Magnetic resonance elastography (MRE) is an MR imaging method for the quantification of spatial stiffness of soft tissues using mechanically induced dynamic shear waves. In some applications, the penetration of shear waves can be limited through attenuation and shadowing of the waves. In order to increase the actuator performance, we present a dual driver approach to compensate for shear wave attenuation and to achieve better coverage over the entire region of interest. Materials and Methods (a) We designed pneumatic turbines that created a sinusoidal centrifugal force due to an eccentric weight.
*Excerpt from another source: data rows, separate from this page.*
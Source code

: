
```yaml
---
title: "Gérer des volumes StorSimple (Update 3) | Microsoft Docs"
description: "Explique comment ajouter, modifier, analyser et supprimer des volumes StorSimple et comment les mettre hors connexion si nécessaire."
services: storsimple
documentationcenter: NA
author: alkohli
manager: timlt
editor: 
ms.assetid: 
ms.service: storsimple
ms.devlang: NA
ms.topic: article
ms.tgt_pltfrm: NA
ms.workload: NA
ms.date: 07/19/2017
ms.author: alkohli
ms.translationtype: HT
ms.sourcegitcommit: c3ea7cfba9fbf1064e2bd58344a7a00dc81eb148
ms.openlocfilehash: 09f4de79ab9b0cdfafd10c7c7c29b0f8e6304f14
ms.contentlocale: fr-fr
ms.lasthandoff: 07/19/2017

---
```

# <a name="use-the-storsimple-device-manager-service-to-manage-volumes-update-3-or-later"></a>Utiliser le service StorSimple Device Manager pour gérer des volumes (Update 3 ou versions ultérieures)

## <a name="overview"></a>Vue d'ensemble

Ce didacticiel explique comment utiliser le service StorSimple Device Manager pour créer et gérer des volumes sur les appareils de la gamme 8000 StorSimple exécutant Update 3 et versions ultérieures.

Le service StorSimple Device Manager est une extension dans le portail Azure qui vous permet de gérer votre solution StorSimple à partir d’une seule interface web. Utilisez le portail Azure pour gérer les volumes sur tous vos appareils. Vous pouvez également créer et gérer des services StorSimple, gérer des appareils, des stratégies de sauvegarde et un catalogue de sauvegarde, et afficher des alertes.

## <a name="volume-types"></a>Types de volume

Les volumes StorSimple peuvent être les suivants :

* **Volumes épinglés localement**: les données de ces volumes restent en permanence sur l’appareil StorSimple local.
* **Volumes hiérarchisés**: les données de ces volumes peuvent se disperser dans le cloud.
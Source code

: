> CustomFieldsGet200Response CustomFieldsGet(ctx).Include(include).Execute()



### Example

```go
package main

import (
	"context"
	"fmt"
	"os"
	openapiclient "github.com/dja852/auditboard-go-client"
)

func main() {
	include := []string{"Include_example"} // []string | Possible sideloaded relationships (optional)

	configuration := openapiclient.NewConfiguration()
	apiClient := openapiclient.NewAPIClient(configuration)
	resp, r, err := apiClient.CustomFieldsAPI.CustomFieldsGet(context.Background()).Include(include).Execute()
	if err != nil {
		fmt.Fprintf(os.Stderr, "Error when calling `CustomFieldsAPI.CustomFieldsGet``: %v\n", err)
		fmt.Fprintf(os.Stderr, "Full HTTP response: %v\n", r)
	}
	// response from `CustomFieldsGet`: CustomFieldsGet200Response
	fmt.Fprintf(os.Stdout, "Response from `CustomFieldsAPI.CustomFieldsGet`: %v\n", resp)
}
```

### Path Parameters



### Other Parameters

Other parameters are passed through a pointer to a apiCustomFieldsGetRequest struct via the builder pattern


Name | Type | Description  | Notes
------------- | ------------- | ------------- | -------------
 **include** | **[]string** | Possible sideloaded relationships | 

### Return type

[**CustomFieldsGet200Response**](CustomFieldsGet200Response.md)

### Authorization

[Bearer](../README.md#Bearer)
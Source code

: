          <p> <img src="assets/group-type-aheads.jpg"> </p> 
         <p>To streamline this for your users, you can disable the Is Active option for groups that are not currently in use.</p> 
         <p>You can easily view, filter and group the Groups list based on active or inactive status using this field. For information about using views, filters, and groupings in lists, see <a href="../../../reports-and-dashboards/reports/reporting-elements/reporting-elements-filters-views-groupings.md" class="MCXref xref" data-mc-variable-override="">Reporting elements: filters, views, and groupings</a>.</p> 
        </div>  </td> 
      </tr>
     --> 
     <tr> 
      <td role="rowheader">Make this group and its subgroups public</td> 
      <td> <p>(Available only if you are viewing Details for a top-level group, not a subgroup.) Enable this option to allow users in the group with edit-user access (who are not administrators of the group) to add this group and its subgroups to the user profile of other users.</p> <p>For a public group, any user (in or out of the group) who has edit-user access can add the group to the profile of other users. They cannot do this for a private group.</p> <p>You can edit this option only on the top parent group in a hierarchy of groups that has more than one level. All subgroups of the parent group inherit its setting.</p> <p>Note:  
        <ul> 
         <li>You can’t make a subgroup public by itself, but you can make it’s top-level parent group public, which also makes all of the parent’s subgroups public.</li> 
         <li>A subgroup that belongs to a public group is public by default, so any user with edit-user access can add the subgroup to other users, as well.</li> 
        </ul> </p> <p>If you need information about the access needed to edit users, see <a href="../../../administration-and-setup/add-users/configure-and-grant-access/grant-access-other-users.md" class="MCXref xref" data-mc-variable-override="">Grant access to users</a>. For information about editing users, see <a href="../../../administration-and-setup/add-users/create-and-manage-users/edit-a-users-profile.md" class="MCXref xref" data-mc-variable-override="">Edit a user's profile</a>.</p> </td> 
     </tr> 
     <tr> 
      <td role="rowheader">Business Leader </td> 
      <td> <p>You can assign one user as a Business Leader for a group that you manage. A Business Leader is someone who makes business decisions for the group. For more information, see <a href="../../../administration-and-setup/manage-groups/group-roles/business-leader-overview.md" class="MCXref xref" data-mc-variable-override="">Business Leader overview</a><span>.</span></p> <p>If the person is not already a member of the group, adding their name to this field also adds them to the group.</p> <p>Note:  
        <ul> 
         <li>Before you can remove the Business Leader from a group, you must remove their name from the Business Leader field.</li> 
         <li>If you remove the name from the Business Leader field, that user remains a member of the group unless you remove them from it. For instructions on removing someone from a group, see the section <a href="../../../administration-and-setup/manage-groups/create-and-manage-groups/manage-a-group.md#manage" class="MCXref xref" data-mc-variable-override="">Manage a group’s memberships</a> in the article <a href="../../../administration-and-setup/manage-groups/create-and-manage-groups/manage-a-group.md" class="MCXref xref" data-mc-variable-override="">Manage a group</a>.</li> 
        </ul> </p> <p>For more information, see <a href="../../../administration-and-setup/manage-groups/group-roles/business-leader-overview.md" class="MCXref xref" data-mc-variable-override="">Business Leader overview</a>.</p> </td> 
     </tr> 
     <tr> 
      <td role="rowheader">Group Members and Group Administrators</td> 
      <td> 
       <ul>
Two turbines were connected in‐phase with each eccentric weight having the same angular position relative to its pivot point. (b) We developed a tissue elasticity mimicking abdominal phantom. (c) The phantom served as a test object to investigate the feasibility to generate shear waves at two surface origins with the dual actuator system and to compare it against a single actuation setup. Results and Discussion A stable phase relationship of the shear waves generated by the turbines was achieved as the positions of the eccentric weights were mechanically fixed. The abdominal phantom yielded sufficient MR signal. Liver and rib cage were clearly visible in MR imaging. The shear waves generated by the dual turbine propagated through the region of interest. Our turbine design is reproducible through 3D printing and can be integrated into existing clinical equipment for 1.5 T and 3 T scanners.